Task goal: Your answer must restate the listing below word for word and contain no images.

Provided material:
<<<<

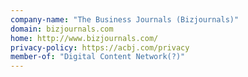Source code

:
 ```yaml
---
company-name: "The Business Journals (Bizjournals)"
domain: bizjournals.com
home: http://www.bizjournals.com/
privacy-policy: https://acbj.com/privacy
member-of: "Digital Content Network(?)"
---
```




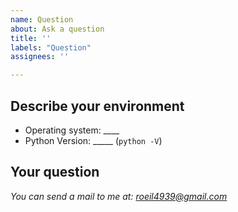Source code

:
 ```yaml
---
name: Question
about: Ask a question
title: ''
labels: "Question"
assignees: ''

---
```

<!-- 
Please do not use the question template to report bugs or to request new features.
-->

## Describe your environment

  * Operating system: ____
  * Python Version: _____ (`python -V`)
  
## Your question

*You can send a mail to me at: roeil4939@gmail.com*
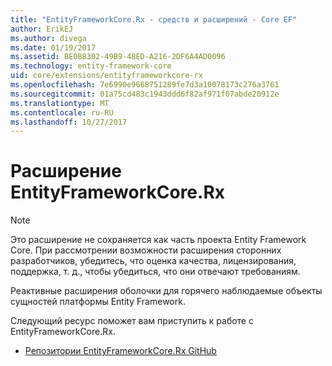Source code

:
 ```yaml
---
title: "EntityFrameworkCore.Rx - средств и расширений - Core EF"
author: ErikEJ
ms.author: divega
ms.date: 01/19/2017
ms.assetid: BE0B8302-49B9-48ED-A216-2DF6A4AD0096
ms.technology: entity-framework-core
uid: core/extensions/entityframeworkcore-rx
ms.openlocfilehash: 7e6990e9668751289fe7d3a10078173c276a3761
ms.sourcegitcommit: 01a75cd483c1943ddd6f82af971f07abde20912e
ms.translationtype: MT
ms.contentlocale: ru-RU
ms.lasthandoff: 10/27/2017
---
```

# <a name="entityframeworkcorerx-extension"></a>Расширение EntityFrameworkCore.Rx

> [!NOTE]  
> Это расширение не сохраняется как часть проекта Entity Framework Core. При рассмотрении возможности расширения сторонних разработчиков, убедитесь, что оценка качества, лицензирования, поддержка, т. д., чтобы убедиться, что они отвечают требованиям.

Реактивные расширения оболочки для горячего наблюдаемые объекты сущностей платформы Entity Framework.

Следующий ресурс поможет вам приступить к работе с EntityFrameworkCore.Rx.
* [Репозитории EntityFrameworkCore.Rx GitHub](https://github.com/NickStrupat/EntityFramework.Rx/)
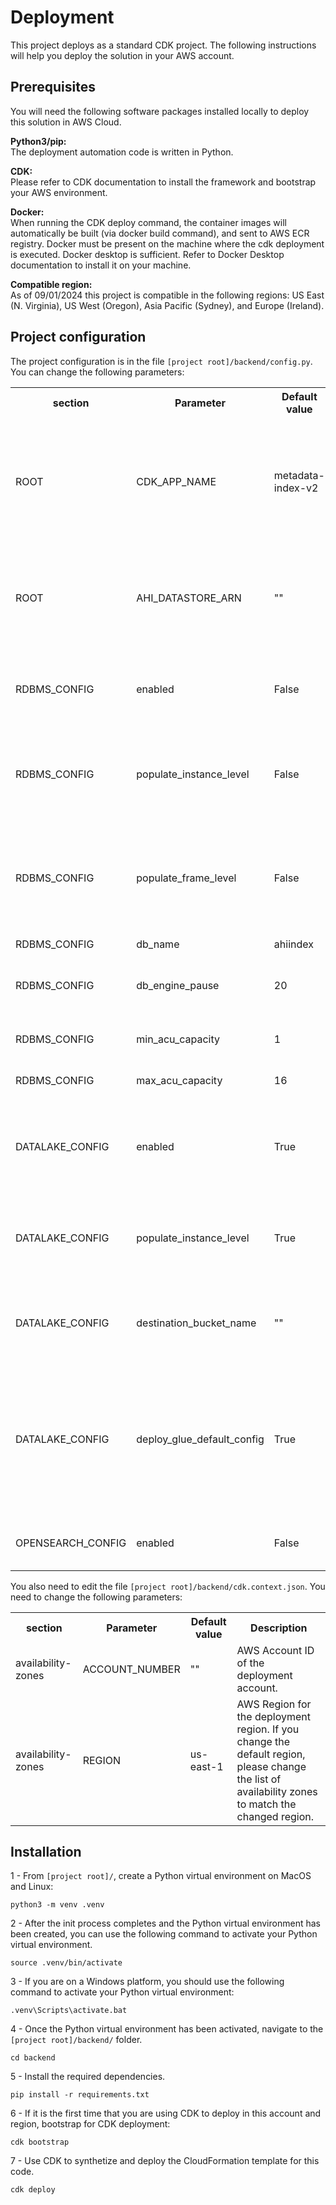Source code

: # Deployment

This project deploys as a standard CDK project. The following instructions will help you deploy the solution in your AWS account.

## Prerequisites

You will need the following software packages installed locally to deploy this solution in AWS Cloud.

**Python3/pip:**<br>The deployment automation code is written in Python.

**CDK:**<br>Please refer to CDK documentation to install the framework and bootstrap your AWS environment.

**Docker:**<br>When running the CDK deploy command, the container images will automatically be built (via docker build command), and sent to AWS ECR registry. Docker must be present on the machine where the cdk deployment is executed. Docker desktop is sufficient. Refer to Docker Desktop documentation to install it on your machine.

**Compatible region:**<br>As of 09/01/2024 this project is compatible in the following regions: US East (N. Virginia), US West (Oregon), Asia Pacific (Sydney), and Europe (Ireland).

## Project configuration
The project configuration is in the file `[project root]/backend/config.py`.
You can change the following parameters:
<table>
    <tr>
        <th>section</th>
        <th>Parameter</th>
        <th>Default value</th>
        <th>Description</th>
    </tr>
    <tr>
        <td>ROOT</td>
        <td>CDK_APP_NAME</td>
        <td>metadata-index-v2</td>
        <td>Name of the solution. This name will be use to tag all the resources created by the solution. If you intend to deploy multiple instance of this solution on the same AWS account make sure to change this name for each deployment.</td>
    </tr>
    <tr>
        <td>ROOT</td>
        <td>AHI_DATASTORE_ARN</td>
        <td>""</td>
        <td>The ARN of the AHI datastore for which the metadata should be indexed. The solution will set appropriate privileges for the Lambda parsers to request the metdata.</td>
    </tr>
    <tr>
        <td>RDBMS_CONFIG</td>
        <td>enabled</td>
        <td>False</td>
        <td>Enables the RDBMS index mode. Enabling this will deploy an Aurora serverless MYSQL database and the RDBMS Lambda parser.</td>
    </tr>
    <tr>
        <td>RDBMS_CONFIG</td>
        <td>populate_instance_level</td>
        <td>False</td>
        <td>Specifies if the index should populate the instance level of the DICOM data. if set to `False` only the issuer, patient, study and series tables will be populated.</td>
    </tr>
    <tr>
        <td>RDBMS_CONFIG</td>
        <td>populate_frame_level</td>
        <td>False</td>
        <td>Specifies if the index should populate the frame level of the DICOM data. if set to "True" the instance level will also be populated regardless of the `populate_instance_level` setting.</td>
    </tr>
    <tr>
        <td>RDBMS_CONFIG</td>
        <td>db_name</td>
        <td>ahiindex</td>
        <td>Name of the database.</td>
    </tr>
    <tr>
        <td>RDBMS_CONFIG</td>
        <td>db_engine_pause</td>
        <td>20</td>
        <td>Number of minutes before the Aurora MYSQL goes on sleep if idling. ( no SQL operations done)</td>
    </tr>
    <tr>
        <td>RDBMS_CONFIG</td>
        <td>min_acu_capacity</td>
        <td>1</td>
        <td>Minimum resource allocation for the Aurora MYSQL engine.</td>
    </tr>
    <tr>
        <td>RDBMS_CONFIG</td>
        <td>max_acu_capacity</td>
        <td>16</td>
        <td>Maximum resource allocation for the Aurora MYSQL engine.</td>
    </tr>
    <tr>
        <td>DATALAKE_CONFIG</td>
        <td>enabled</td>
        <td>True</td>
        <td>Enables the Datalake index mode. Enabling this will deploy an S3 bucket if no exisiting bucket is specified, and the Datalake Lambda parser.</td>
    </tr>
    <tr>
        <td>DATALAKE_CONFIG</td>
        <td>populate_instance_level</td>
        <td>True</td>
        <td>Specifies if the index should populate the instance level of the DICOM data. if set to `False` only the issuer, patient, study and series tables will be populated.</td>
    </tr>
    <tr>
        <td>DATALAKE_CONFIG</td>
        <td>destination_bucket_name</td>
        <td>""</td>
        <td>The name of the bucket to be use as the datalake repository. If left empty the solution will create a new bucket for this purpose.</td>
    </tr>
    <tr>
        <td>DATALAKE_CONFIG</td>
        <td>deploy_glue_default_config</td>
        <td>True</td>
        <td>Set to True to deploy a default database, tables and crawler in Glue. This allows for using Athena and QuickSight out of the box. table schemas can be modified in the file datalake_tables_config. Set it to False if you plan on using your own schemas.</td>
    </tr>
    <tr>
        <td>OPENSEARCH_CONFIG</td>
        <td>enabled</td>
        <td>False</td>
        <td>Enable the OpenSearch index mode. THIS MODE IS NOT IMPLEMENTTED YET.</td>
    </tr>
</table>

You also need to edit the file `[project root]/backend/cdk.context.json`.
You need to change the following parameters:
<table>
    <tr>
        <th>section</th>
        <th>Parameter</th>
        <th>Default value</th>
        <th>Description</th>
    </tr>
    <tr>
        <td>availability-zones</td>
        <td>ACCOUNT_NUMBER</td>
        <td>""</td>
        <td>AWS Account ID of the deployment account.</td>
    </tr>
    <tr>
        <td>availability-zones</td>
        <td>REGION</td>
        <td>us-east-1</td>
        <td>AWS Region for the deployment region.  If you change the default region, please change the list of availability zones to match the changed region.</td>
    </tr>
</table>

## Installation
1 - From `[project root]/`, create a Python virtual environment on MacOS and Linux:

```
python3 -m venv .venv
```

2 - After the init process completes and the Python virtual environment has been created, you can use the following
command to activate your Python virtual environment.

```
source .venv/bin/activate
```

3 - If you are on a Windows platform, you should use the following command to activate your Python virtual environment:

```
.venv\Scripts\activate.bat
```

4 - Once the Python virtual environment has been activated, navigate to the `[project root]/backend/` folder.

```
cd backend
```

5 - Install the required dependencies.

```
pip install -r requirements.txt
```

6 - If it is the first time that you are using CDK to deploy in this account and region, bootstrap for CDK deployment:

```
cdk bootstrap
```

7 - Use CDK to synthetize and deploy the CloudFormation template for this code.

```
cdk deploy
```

>>>>

Solution to this exercise:
Source code

:
 ```yaml
---
company-name: "The Business Journals (Bizjournals)"
domain: bizjournals.com
home: http://www.bizjournals.com/
privacy-policy: https://acbj.com/privacy
member-of: "Digital Content Network(?)"
---
```




Source code

:
 ```yaml
---
name: Question
about: Ask a question
title: ''
labels: "Question"
assignees: ''

---
```

<!-- 
Please do not use the question template to report bugs or to request new features.
-->

## Describe your environment

  * Operating system: ____
  * Python Version: _____ (`python -V`)
  
## Your question

*You can send a mail to me at: roeil4939@gmail.com*
Source code

:
 ```yaml
---
title: "EntityFrameworkCore.Rx - средств и расширений - Core EF"
author: ErikEJ
ms.author: divega
ms.date: 01/19/2017
ms.assetid: BE0B8302-49B9-48ED-A216-2DF6A4AD0096
ms.technology: entity-framework-core
uid: core/extensions/entityframeworkcore-rx
ms.openlocfilehash: 7e6990e9668751289fe7d3a10078173c276a3761
ms.sourcegitcommit: 01a75cd483c1943ddd6f82af971f07abde20912e
ms.translationtype: MT
ms.contentlocale: ru-RU
ms.lasthandoff: 10/27/2017
---
```

# <a name="entityframeworkcorerx-extension"></a>Расширение EntityFrameworkCore.Rx

> [!NOTE]  
> Это расширение не сохраняется как часть проекта Entity Framework Core. При рассмотрении возможности расширения сторонних разработчиков, убедитесь, что оценка качества, лицензирования, поддержка, т. д., чтобы убедиться, что они отвечают требованиям.

Реактивные расширения оболочки для горячего наблюдаемые объекты сущностей платформы Entity Framework.

Следующий ресурс поможет вам приступить к работе с EntityFrameworkCore.Rx.
* [Репозитории EntityFrameworkCore.Rx GitHub](https://github.com/NickStrupat/EntityFramework.Rx/)
Source code

: # Deployment

This project deploys as a standard CDK project. The following instructions will help you deploy the solution in your AWS account.

## Prerequisites

You will need the following software packages installed locally to deploy this solution in AWS Cloud.

**Python3/pip:**<br>The deployment automation code is written in Python.

**CDK:**<br>Please refer to CDK documentation to install the framework and bootstrap your AWS environment.

**Docker:**<br>When running the CDK deploy command, the container images will automatically be built (via docker build command), and sent to AWS ECR registry. Docker must be present on the machine where the cdk deployment is executed. Docker desktop is sufficient. Refer to Docker Desktop documentation to install it on your machine.

**Compatible region:**<br>As of 09/01/2024 this project is compatible in the following regions: US East (N. Virginia), US West (Oregon), Asia Pacific (Sydney), and Europe (Ireland).

## Project configuration
The project configuration is in the file `[project root]/backend/config.py`.
You can change the following parameters:
<table>
    <tr>
        <th>section</th>
        <th>Parameter</th>
        <th>Default value</th>
        <th>Description</th>
    </tr>
    <tr>
        <td>ROOT</td>
        <td>CDK_APP_NAME</td>
        <td>metadata-index-v2</td>
        <td>Name of the solution. This name will be use to tag all the resources created by the solution. If you intend to deploy multiple instance of this solution on the same AWS account make sure to change this name for each deployment.</td>
    </tr>
    <tr>
        <td>ROOT</td>
        <td>AHI_DATASTORE_ARN</td>
        <td>""</td>
        <td>The ARN of the AHI datastore for which the metadata should be indexed. The solution will set appropriate privileges for the Lambda parsers to request the metdata.</td>
    </tr>
    <tr>
        <td>RDBMS_CONFIG</td>
        <td>enabled</td>
        <td>False</td>
        <td>Enables the RDBMS index mode. Enabling this will deploy an Aurora serverless MYSQL database and the RDBMS Lambda parser.</td>
    </tr>
    <tr>
        <td>RDBMS_CONFIG</td>
        <td>populate_instance_level</td>
        <td>False</td>
        <td>Specifies if the index should populate the instance level of the DICOM data. if set to `False` only the issuer, patient, study and series tables will be populated.</td>
    </tr>
    <tr>
        <td>RDBMS_CONFIG</td>
        <td>populate_frame_level</td>
        <td>False</td>
        <td>Specifies if the index should populate the frame level of the DICOM data. if set to "True" the instance level will also be populated regardless of the `populate_instance_level` setting.</td>
    </tr>
    <tr>
        <td>RDBMS_CONFIG</td>
        <td>db_name</td>
        <td>ahiindex</td>
        <td>Name of the database.</td>
    </tr>
    <tr>
        <td>RDBMS_CONFIG</td>
        <td>db_engine_pause</td>
        <td>20</td>
        <td>Number of minutes before the Aurora MYSQL goes on sleep if idling. ( no SQL operations done)</td>
    </tr>
    <tr>
        <td>RDBMS_CONFIG</td>
        <td>min_acu_capacity</td>
        <td>1</td>
        <td>Minimum resource allocation for the Aurora MYSQL engine.</td>
    </tr>
    <tr>
        <td>RDBMS_CONFIG</td>
        <td>max_acu_capacity</td>
        <td>16</td>
        <td>Maximum resource allocation for the Aurora MYSQL engine.</td>
    </tr>
    <tr>
        <td>DATALAKE_CONFIG</td>
        <td>enabled</td>
        <td>True</td>
        <td>Enables the Datalake index mode. Enabling this will deploy an S3 bucket if no exisiting bucket is specified, and the Datalake Lambda parser.</td>
    </tr>
    <tr>
        <td>DATALAKE_CONFIG</td>
        <td>populate_instance_level</td>
        <td>True</td>
        <td>Specifies if the index should populate the instance level of the DICOM data. if set to `False` only the issuer, patient, study and series tables will be populated.</td>
    </tr>
    <tr>
        <td>DATALAKE_CONFIG</td>
        <td>destination_bucket_name</td>
        <td>""</td>
        <td>The name of the bucket to be use as the datalake repository. If left empty the solution will create a new bucket for this purpose.</td>
    </tr>
    <tr>
        <td>DATALAKE_CONFIG</td>
        <td>deploy_glue_default_config</td>
        <td>True</td>
        <td>Set to True to deploy a default database, tables and crawler in Glue. This allows for using Athena and QuickSight out of the box. table schemas can be modified in the file datalake_tables_config. Set it to False if you plan on using your own schemas.</td>
    </tr>
    <tr>
        <td>OPENSEARCH_CONFIG</td>
        <td>enabled</td>
        <td>False</td>
        <td>Enable the OpenSearch index mode. THIS MODE IS NOT IMPLEMENTTED YET.</td>
    </tr>
</table>

You also need to edit the file `[project root]/backend/cdk.context.json`.
You need to change the following parameters:
<table>
    <tr>
        <th>section</th>
        <th>Parameter</th>
        <th>Default value</th>
        <th>Description</th>
    </tr>
    <tr>
        <td>availability-zones</td>
        <td>ACCOUNT_NUMBER</td>
        <td>""</td>
        <td>AWS Account ID of the deployment account.</td>
    </tr>
    <tr>
        <td>availability-zones</td>
        <td>REGION</td>
        <td>us-east-1</td>
        <td>AWS Region for the deployment region.  If you change the default region, please change the list of availability zones to match the changed region.</td>
    </tr>
</table>

## Installation
1 - From `[project root]/`, create a Python virtual environment on MacOS and Linux:

```
python3 -m venv .venv
```

2 - After the init process completes and the Python virtual environment has been created, you can use the following
command to activate your Python virtual environment.

```
source .venv/bin/activate
```

3 - If you are on a Windows platform, you should use the following command to activate your Python virtual environment:

```
.venv\Scripts\activate.bat
```

4 - Once the Python virtual environment has been activated, navigate to the `[project root]/backend/` folder.

```
cd backend
```

5 - Install the required dependencies.

```
pip install -r requirements.txt
```

6 - If it is the first time that you are using CDK to deploy in this account and region, bootstrap for CDK deployment:

```
cdk bootstrap
```

7 - Use CDK to synthetize and deploy the CloudFormation template for this code.

```
cdk deploy
```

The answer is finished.